▶ Input data
**********

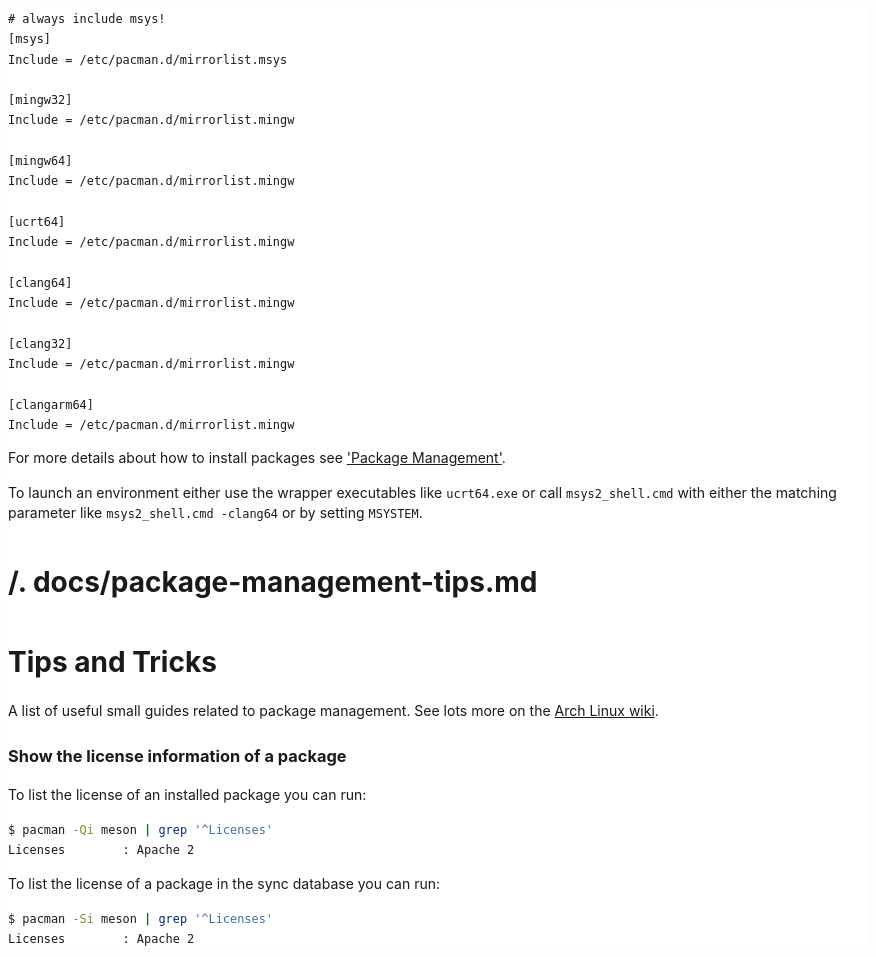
 ```pkgconf
# always include msys!
[msys]
Include = /etc/pacman.d/mirrorlist.msys

[mingw32]
Include = /etc/pacman.d/mirrorlist.mingw

[mingw64]
Include = /etc/pacman.d/mirrorlist.mingw

[ucrt64]
Include = /etc/pacman.d/mirrorlist.mingw

[clang64]
Include = /etc/pacman.d/mirrorlist.mingw

[clang32]
Include = /etc/pacman.d/mirrorlist.mingw

[clangarm64]
Include = /etc/pacman.d/mirrorlist.mingw
```

For more details about how to install packages see ['Package Management'](package-management.md).

To launch an environment either use the wrapper executables like `ucrt64.exe` or
call `msys2_shell.cmd` with either the matching parameter like `msys2_shell.cmd -clang64`
or by setting `MSYSTEM`.


/. docs/package-management-tips.md
========================================================

# Tips and Tricks

A list of useful small guides related to package management. See lots more on the [Arch
Linux wiki](https://wiki.archlinux.org/title/Pacman/Tips_and_tricks).


### Show the license information of a package

To list the license of an installed package you can run:

```bash
$ pacman -Qi meson | grep '^Licenses'
Licenses        : Apache 2
```

To list the license of a package in the sync database you can run:

```bash
$ pacman -Si meson | grep '^Licenses'
Licenses        : Apache 2
```


[^1]: environment variable `MSYSTEM` 
[^2]: environment variable `MINGW_PACKAGE_PREFIX`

**********

Would you reproduce, exactly and with nothing added, every line from the beginning of the entries above through the line that contains "To launch an", both included, leaving out the pictures?

 ```pkgconf
# always include msys!
[msys]
Include = /etc/pacman.d/mirrorlist.msys

[mingw32]
Include = /etc/pacman.d/mirrorlist.mingw

[mingw64]
Include = /etc/pacman.d/mirrorlist.mingw

[ucrt64]
Include = /etc/pacman.d/mirrorlist.mingw

[clang64]
Include = /etc/pacman.d/mirrorlist.mingw

[clang32]
Include = /etc/pacman.d/mirrorlist.mingw

[clangarm64]
Include = /etc/pacman.d/mirrorlist.mingw
```

For more details about how to install packages see ['Package Management'](package-management.md).

To launch an environment either use the wrapper executables like `ucrt64.exe` or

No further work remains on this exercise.